What I've long been curious about is whether or not Morrison's album was the inspiration for the title of the Charles Mingus bootleg Astral Weeks. Its two tracks, "Meditations" and "Fables of Faubus," were taped in Copenhagen during Mingus' 1964 European tour. The LP was released on the long-defunct Moon label. A post on a jazz message board described Moon as "an old fashioned bootleg label that concentrated on privately recorded live concerts and hopelessly out-of-print material."

(First quick aside: Other posts cast Moon in a more unfavorable light: The folks at the label were purveyors of "stolen music" and responsible for trotting out some "pretty stupid covers." Gasp!) (Second quick aside: Astral Weeks is listed in the "unauthorized recordings" section of Mingus' web site. If you possess a copy, the jazz composer's widow has made it her mission to find you and kick your Mingus-loving ass. You have been warned.) (Third quick aside: A bit of minutiae for those who dig the little details ... Jay Berliner is the direct connection between Mingus and Morrison; the guitarist appeared on albums by both artists.)

When Mingus' Astral Weeks came out remains a mystery. A release in late 1968 or after and the moniker was possibly a homage to Morrison's LP. A release prior and the name-sharing was likely a blind accident, one of those little coincidences the music world oftentimes presents us. Then again, it could also be a little from a column A and a little from column B—as in, the bootleg was issued post-'68, its name-giver was unaware of Morrison's record, and he or she coined the phrase on their own (a distinct possibility since album sales were so poor).

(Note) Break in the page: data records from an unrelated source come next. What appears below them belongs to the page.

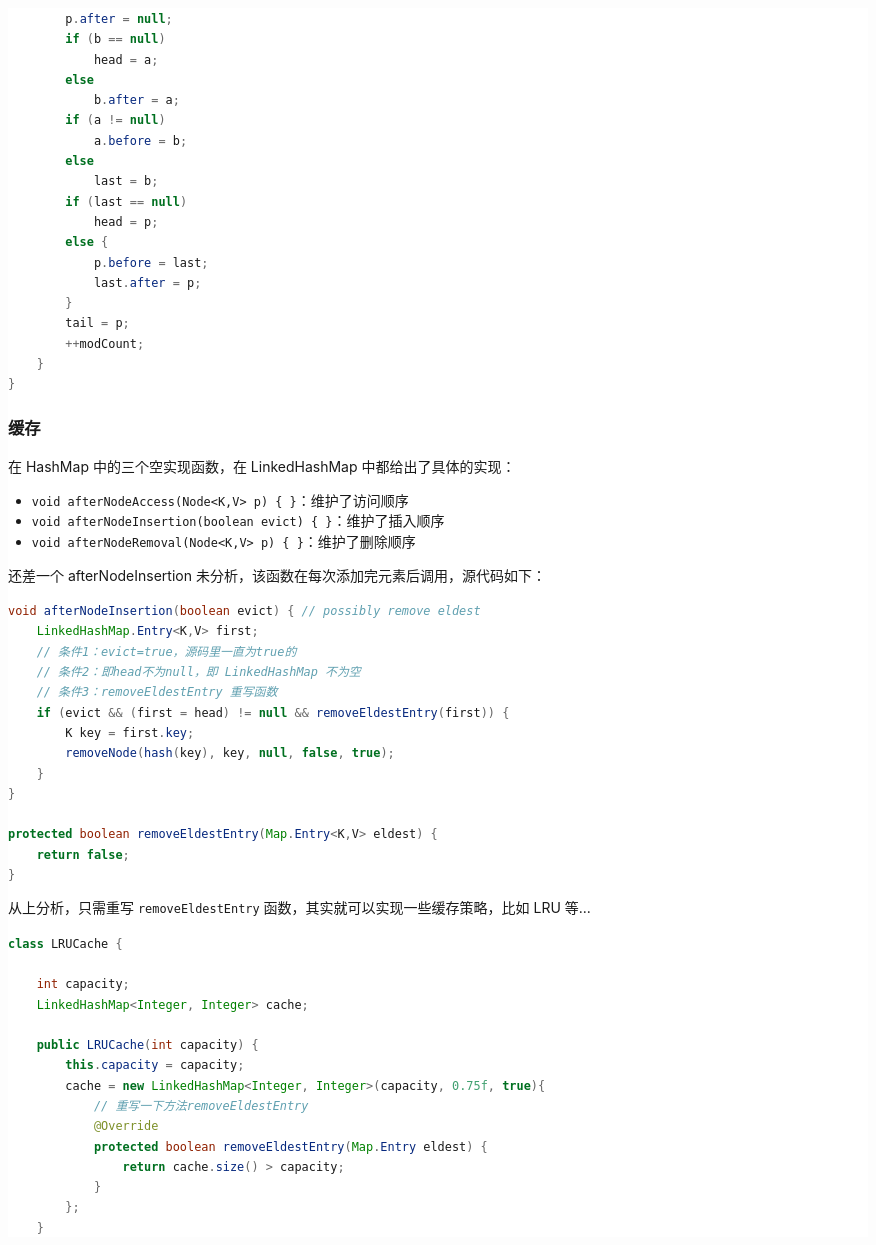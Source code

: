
 ```java
        p.after = null;
        if (b == null)
            head = a;
        else
            b.after = a;
        if (a != null)
            a.before = b;
        else
            last = b;
        if (last == null)
            head = p;
        else {
            p.before = last;
            last.after = p;
        }
        tail = p;
        ++modCount;
    }
}
```

### 缓存

在 HashMap 中的三个空实现函数，在 LinkedHashMap 中都给出了具体的实现：

* `void afterNodeAccess(Node<K,V> p) { }`：维护了访问顺序
* `void afterNodeInsertion(boolean evict) { }`：维护了插入顺序
* `void afterNodeRemoval(Node<K,V> p) { }`：维护了删除顺序

还差一个 afterNodeInsertion 未分析，该函数在每次添加完元素后调用，源代码如下：

```java
void afterNodeInsertion(boolean evict) { // possibly remove eldest
    LinkedHashMap.Entry<K,V> first;
    // 条件1：evict=true，源码里一直为true的
    // 条件2：即head不为null，即 LinkedHashMap 不为空
    // 条件3：removeEldestEntry 重写函数
    if (evict && (first = head) != null && removeEldestEntry(first)) {
        K key = first.key;
        removeNode(hash(key), key, null, false, true);
    }
}

protected boolean removeEldestEntry(Map.Entry<K,V> eldest) {
    return false;
}
```

从上分析，只需重写 `removeEldestEntry` 函数，其实就可以实现一些缓存策略，比如 LRU 等...

```java
class LRUCache {

    int capacity;
    LinkedHashMap<Integer, Integer> cache;

    public LRUCache(int capacity) {
        this.capacity = capacity;
        cache = new LinkedHashMap<Integer, Integer>(capacity, 0.75f, true){	
            // 重写一下方法removeEldestEntry
            @Override
            protected boolean removeEldestEntry(Map.Entry eldest) {
                return cache.size() > capacity;
            }
        };
    }
```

Personally, I subscribe to theory #1. Not because a cursory listen to the bootleg revealed switchbacks and unexpected turns and titillating cliffhangers and dramatic climaxes that suggest Morrison's Astral Weeks. (I had the Irishman lurking in the back of my head for obvious reasons; listening in a vacuum, Mingus' Astral Weeks would not evoke the Irishman's work.) I subscribe to theory #1 because there's something about the appellation "astral weeks" that feels like it could have only been invented by Morrison. It exudes his trademark amateur mysticism. Like later song and album titles (i.e., "Haunts of Ancient Peace"), it's beautiful and inscrutable all while sounding puerile and meaningless. It's just too damn Van-esque.